這個姚亦昕倒沒想到,倒不是他對買賣人口這種事情排斥,實際上,對于這些奴隸而言,能賣到好人家當下人,比砸在奴隸販子里可好太多了,這些人或許是戰俘,又或許曾經就是別人家的下人,淪落至此,也不知道要吃多少苦頭,如果可以的話,姚亦昕還真想挑幾個老實本分的買回去。
花姑姑說的沒錯,他們家老宅不算小,除了他這個主人之外,牛二叔平日里要趕車要看宅子,根本忙不過來,毛毛又還小,他根本不放心讓這個小家伙下廚,更別提做其他活計了,眼看著還有幾個月就要換季了,說不得,還得買兩個會針線活的下人回去,不然他們主仆幾個到時候連件新衣服都沒得穿,跑到鎮上訂做,價格貴不說,來回跑也麻煩。
想到這里,姚亦昕讓牛二叔將馬車趕到一邊,帶著毛毛在馬車上等自己,他則請了花娘子幫著去看看,掌掌眼,畢竟花娘子從前也是大戶人家出來的,想必在看人這方面比他有經驗得多。
果然,花娘子一過去,那圍成一圈的人潮就跟摩西分海似得,自動給他們讓出來一條道,姚亦昕黑線之余,心里不由得感嘆雌性在這個世界受到的優待。

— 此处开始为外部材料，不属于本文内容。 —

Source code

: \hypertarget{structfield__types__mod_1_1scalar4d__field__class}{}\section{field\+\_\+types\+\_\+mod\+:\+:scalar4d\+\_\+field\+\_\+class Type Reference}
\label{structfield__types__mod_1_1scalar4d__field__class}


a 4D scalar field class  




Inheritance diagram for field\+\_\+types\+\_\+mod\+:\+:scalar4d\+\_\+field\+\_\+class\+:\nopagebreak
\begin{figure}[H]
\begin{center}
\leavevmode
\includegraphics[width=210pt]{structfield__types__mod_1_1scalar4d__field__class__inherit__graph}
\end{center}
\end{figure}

進去之后,花娘子熟門熟路地找到了這一片負責買賣的把頭,又問了姚亦昕家里都有些什么活計要做,預算大概是多少,在心里算了一下,對那把頭吩咐道——
“要一個看門護院的,頂好是會些身手的;要一個廚下做飯的,再要兩個針線上的。”
那把頭一看這來了個大客戶啊,忙不迭地把人找了過來。
“這位娘子且看,這個身強力壯,從前是個大官家里的護院,因主人家遭了官司被發賣的,也會些拳腳功夫,就是價格高一些,要十五兩銀子。”
“這一個也是大戶人家出來的,廚藝可是不錯,小的親自試過的,今年方才年過三十,正是能使喚的時候,這一個要十二兩銀子。”

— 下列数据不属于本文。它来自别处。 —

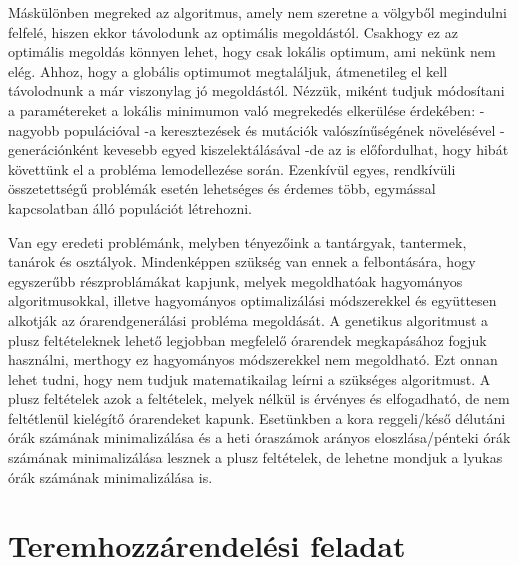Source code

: \documentclass[a4paper,12pt]{article}
\begin{document}
Máskülönben megreked az algoritmus, amely nem szeretne a völgyből megindulni felfelé, hiszen 
ekkor távolodunk az optimális megoldástól. Csakhogy ez az optimális megoldás könnyen lehet,
hogy csak lokális optimum, ami nekünk nem elég. Ahhoz, hogy a globális optimumot megtaláljuk,
átmenetileg el kell távolodnunk a már viszonylag jó megoldástól. Nézzük, miként tudjuk
módosítani a paramétereket a lokális minimumon való megrekedés elkerülése érdekében:
-nagyobb populációval
-a keresztezések és mutációk valószínűségének növelésével
-generációnként kevesebb egyed kiszelektálásával
-de az is előfordulhat, hogy hibát követtünk el a probléma lemodellezése során.
Ezenkívül egyes, rendkívüli összetettségű problémák esetén lehetséges és érdemes több, 
egymással kapcsolatban álló populációt létrehozni.

Van egy eredeti problémánk, melyben tényezőink a tantárgyak, tantermek, tanárok és 
osztályok. Mindenképpen szükség van ennek a felbontására, hogy egyszerűbb részproblámákat kapjunk, melyek megoldhatóak hagyományos algoritmusokkal, illetve hagyományos optimalizálási módszerekkel és együttesen alkotják az órarendgenerálási probléma megoldását. A genetikus algoritmust a plusz feltételeknek lehető legjobban megfelelő órarendek megkapásához fogjuk használni, merthogy ez hagyományos módszerekkel nem megoldható. Ezt onnan lehet tudni, hogy nem tudjuk matematikailag leírni a szükséges algoritmust. A plusz feltételek azok a feltételek, melyek nélkül is érvényes és elfogadható, de nem feltétlenül kielégítő órarendeket kapunk. Esetünkben a kora reggeli/késő délutáni órák számának minimalizálása és a heti óraszámok arányos eloszlása/pénteki órák számának minimalizálása lesznek a plusz feltételek, de lehetne mondjuk a lyukas órák számának minimalizálása is.

\section{Teremhozzárendelési feladat}
\end{document}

“您要針線上使喚的,我這里恰好有一對父子,從前也是大戶人家待過的,只是那小的破了相,又犯了些事,被主人家趕了出來,別看長得難看,針線上的活計可靈便著呢,這兩個您若是都要了,我算您便宜些,一共十八兩銀子。別嫌貴啊,您看這兩個手腳靈便,平日里除了針線活,還能幫著灑掃鋪床、端茶倒水呢。”

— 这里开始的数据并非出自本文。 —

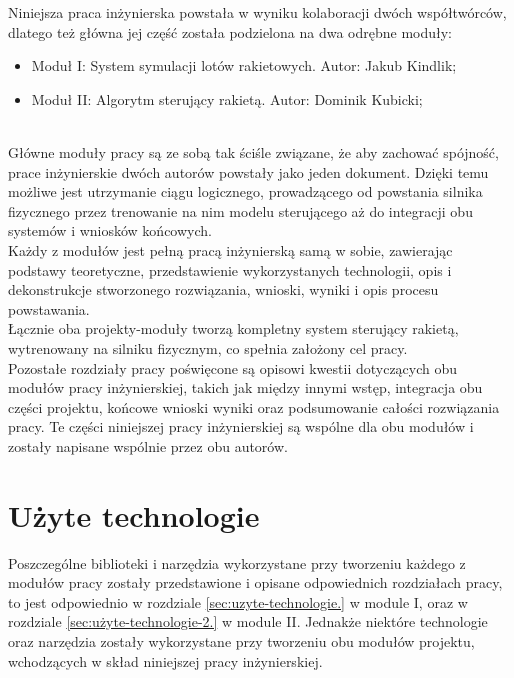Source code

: Niniejsza praca inżynierska powstała w wyniku kolaboracji dwóch
współtwórców, dlatego też główna jej część została podzielona na dwa odrębne
moduły:
\begin{itemize}
    \item Moduł I: System symulacji lotów rakietowych. Autor: Jakub
    Kindlik;
    \item Moduł II: Algorytm sterujący rakietą. Autor: Dominik Kubicki;
\end{itemize}
\\
Główne moduły pracy są ze sobą tak ściśle związane, że aby zachować spójność,
prace inżynierskie dwóch autorów powstały jako jeden
dokument.
Dzięki temu możliwe jest utrzymanie ciągu logicznego, prowadzącego od
powstania silnika fizycznego przez trenowanie na nim modelu sterującego aż
do integracji obu systemów i wniosków końcowych. \\
Każdy z modułów jest pełną pracą inżynierską samą w sobie, zawierając
podstawy teoretyczne, przedstawienie wykorzystanych technologii, opis i
dekonstrukcje stworzonego rozwiązania, wnioski, wyniki i opis procesu
powstawania. \\
Łącznie oba projekty-moduły tworzą kompletny system sterujący rakietą,
wytrenowany na silniku fizycznym, co spełnia założony cel pracy.
\\
Pozostałe rozdziały pracy poświęcone są opisowi kwestii dotyczących obu
modułów pracy inżynierskiej, takich jak między innymi wstęp, integracja obu
części projektu, końcowe wnioski wyniki oraz podsumowanie całości rozwiązania
pracy. Te części niniejszej pracy inżynierskiej są wspólne dla obu modułów i
zostały napisane wspólnie przez obu autorów.

\section{Użyte technologie}
Poszczególne biblioteki i narzędzia wykorzystane przy tworzeniu każdego z
modułów pracy zostały przedstawione i opisane odpowiednich
rozdziałach pracy, to jest odpowiednio w rozdziale
\ref{sec:uzyte-technologie.} w module I, oraz w rozdziale
\ref{sec:użyte-technologie-2.} w module II. Jednakże niektóre technologie
oraz narzędzia zostały wykorzystane przy tworzeniu obu modułów projektu,
wchodzących w skład niniejszej pracy inżynierskiej.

那把頭口若懸河地介紹了半天,還擼起那幾個人的袖子讓花娘子當場驗貨,看得姚亦昕一陣膈應,花娘子看過來的時候,就點了點頭,即便在這個時空生活了十幾年,他還是有些看不慣這里的一些習俗。
花娘子卻是十分負責,認真地檢查了幾個人的手腳,還盤問了一番籍貫來歷等等,又查驗了那把頭的路引執照等,這才點頭道:“人倒是不錯,只是這廚下的有些跛腳,這兩個又破了相,還出去端茶倒水?不怕嚇著貴客?你這把頭著實滑頭,這樣吧,這四個加在一起,一共三十五兩銀子,賣不賣?”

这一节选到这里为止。